TELECOMMUNICATIONS A moment of silence for public pay phone
With its numbers cut by a third in the last decade, the end of the pay phone may be near.
BARNSTABLE, Mass. (AP) -- When next you pass a pay phone, stop. Pick up the handset and enjoy its dial tone for one melodious moment.
It may be awhile before you see another, unless you are planning a trip on public transportation or a hotel stay.
Obsolete to many mobile phone users, pay phones may be tempting extinction, suggest figures from the industry group, the American Public Communications Council. From a peak of 2.6 million in the mid-1990s, their number has rapidly withered to about 1.8 million.
Can arthritic old pay phones endure, stuck glumly to the wall, when newer wireless gizmos that send photos and text messages make even the basic cell phone seem passe?
"The public phone has just about no future," is the verdict delivered by James Katz, a communications sociologist at Rutgers University, in New Brunswick, N.J.
Is it time?
So let us break our cellular connections for a moment and be silent.
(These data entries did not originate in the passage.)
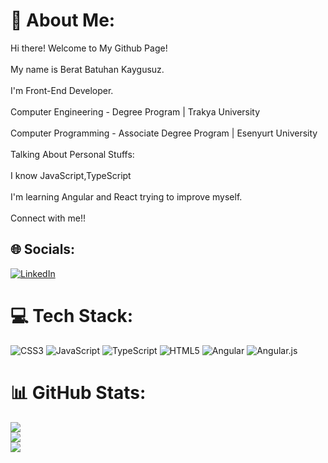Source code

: # 💫 About Me:
Hi there! Welcome to My Github Page!<br><br>My name is Berat Batuhan Kaygusuz.<br><br>I'm Front-End Developer.<br><br>Computer Engineering - Degree Program | Trakya University<br><br>Computer Programming - Associate Degree Program | Esenyurt University<br><br>Talking About Personal Stuffs:<br><br>I know JavaScript,TypeScript<br><br>I'm learning Angular and React trying to improve myself.<br><br>Connect with me!!


## 🌐 Socials:
[![LinkedIn](https://img.shields.io/badge/LinkedIn-%230077B5.svg?logo=linkedin&logoColor=white)](https://www.linkedin.com/in/beratbatuhankaygusuz/) 

# 💻 Tech Stack:
![CSS3](https://img.shields.io/badge/css3-%231572B6.svg?style=for-the-badge&logo=css3&logoColor=white) ![JavaScript](https://img.shields.io/badge/javascript-%23323330.svg?style=for-the-badge&logo=javascript&logoColor=%23F7DF1E) ![TypeScript](https://img.shields.io/badge/typescript-%23007ACC.svg?style=for-the-badge&logo=typescript&logoColor=white) ![HTML5](https://img.shields.io/badge/html5-%23E34F26.svg?style=for-the-badge&logo=html5&logoColor=white) ![Angular](https://img.shields.io/badge/angular-%23DD0031.svg?style=for-the-badge&logo=angular&logoColor=white) ![Angular.js](https://img.shields.io/badge/angular.js-%23E23237.svg?style=for-the-badge&logo=angularjs&logoColor=white)
# 📊 GitHub Stats:
![](https://github-readme-stats.vercel.app/api?username=batuhanKaygusuz&theme=dark&hide_border=false&include_all_commits=false&count_private=false)<br/>
![](https://github-readme-streak-stats.herokuapp.com/?user=batuhanKaygusuz&theme=dark&hide_border=false)<br/>
![](https://github-readme-stats.vercel.app/api/top-langs/?username=batuhanKaygusuz&theme=dark&hide_border=false&include_all_commits=false&count_private=false&layout=compact)

<!-- Proudly created with GPRM ( https://gprm.itsvg.in ) -->
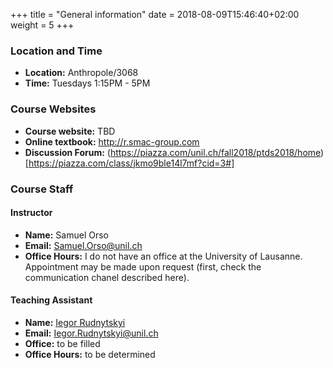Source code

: +++
title = "General information"
date =  2018-08-09T15:46:40+02:00
weight = 5
+++

### Location and Time

- **Location:** Anthropole/3068
- **Time:** Tuesdays 1:15PM - 5PM

### Course Websites

* **Course website:**  TBD
* **Online textbook:**  <http://r.smac-group.com>
* **Discussion Forum:** (https://piazza.com/unil.ch/fall2018/ptds2018/home)[https://piazza.com/class/jkmo9ble14l7mf?cid=3#]

### Course Staff

#### Instructor

- **Name:** Samuel Orso
- **Email:** [Samuel.Orso@unil.ch](mailto:Samuel.Orso@unil.ch)
- **Office Hours:** I do not have an office at the University of Lausanne. Appointment
may be made upon request (first, check the communication chanel described here).

#### Teaching Assistant 

- **Name:** [Iegor Rudnytskyi](http://hec.unil.ch/hec/recherche/fiche?pnom=irudnytskyi&dyn_lang=en)
- **Email:** [Iegor.Rudnytskyi@unil.ch](mailto:Iegor.Rudnytskyi@unil.ch)
- **Office:** to be filled
- **Office Hours:** to be determined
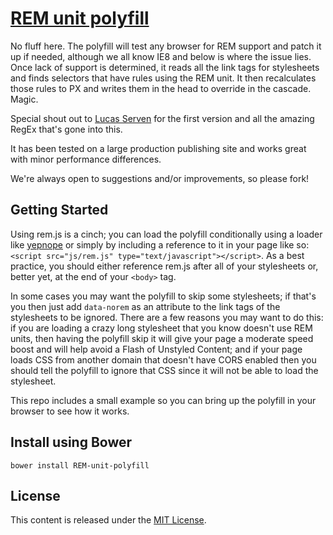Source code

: [REM unit polyfill](http://chuckcarpenter.github.io/REM-unit-polyfill/)
=================

No fluff here. The polyfill will test any browser for REM support and patch it up if needed, although we all know IE8 and below is where the issue lies. Once lack of support is determined, it reads all the link tags for stylesheets and finds selectors that have rules using the REM unit. It then recalculates those rules to PX and writes them in the head to override in the cascade. Magic.

Special shout out to [Lucas Serven](https://github.com/lsvx) for the first version and all the amazing RegEx that's gone into this. 

It has been tested on a large production publishing site and works great with minor performance differences. 

We're always open to suggestions and/or improvements, so please fork!

Getting Started
---------------

Using rem.js is a cinch; you can load the polyfill conditionally using a loader like [yepnope](http://yepnopejs.com/) or simply by including a reference to it in your page like so: `<script src="js/rem.js" type="text/javascript"></script>`. As a best practice, you should either reference rem.js after all of your stylesheets or, better yet, at the end of your `<body>` tag.

In some cases you may want the polyfill to skip some stylesheets; if that's you then just add `data-norem` as an attribute to the link tags of the stylesheets to be ignored. There are a few reasons you may want to do this: if you are loading a crazy long stylesheet that you know doesn't use REM units, then having the polyfill skip it will give your page a moderate speed boost and will help avoid a Flash of Unstyled Content; and if your page loads CSS from another domain that doesn't have CORS enabled then you should tell the polyfill to ignore that CSS since it will not be able to load the stylesheet.

This repo includes a small example so you can bring up the polyfill in your browser to see how it works.

Install using Bower
-------------------
`bower install REM-unit-polyfill`

License
-------

This content is released under the [MIT License](http://chuckcarpenter.mit-license.org).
Consider what coin-operated pay telephones have bestowed since William Gray invented them in 1889, supposedly hoping he'd find a phone more easily next time his wife got sick. Consider what pay phones still do.
Is it time to say goodbye to free emergency calls from telephones affixed reassuringly at street corners, waiting without discrimination for all comers? Don't expect help from Superman, either. Where's he going to pull on his spandex?
Will it be goodbye to coin calls you can really count on with a connection that shows up as dependably as Cal Ripken Jr. at the ballpark? No more reporters dashing or salesmen lumbering up to banks of pay phones?
Goodbye, then, to the few enduring booths and private conversations in private, instead of the corner booth at McDonald's. Even without their accordion doors, booths still drown out street noise and provide oases from the rain.
Of course, some public phones have been spared, especially in busy terminals of public transport. They may yet linger for years, serving cellular holdouts and other land line lovers.
"I've got a good cell phone," said Willard Nichols, president of the American Public Communications Council. "When I'm in an airport waiting for a plane and I want to talk business, I don't use the cell phone, just because of the vagaries of atmospherics."
Here come the collectors
You can almost smell technological obsolescence, though, when hoarders and collectors like Lee Spenadel start swarming. He has collected and restored 12 pay phones, dating from the 1930s to the 1970s.
But even he can't remember when he last used a pay phone outside his home in Wellfleet, Mass. "I'm a technologist at heart, and I believe the new technologies replace old, and perhaps its time has come," he says.
Half of all Americans -- about 148 million people -- now have cellular phones, according to the Cellular Telecommunications and Internet Association. That's more than 80 times the number of pay phones.
Consider Tim and Daryl Richardson, a father-son team of building remodelers. Out on a job, they pulled up their truck the other day at The Old Village Store in Barnstable, almost blocking the phone booth on the edge of the parking lot. They set their lunches on the truck's hood and, before long, whipped out cellulars.
"I rarely use my house phone. It's all on the cell," said the father. "I'd be lost without it."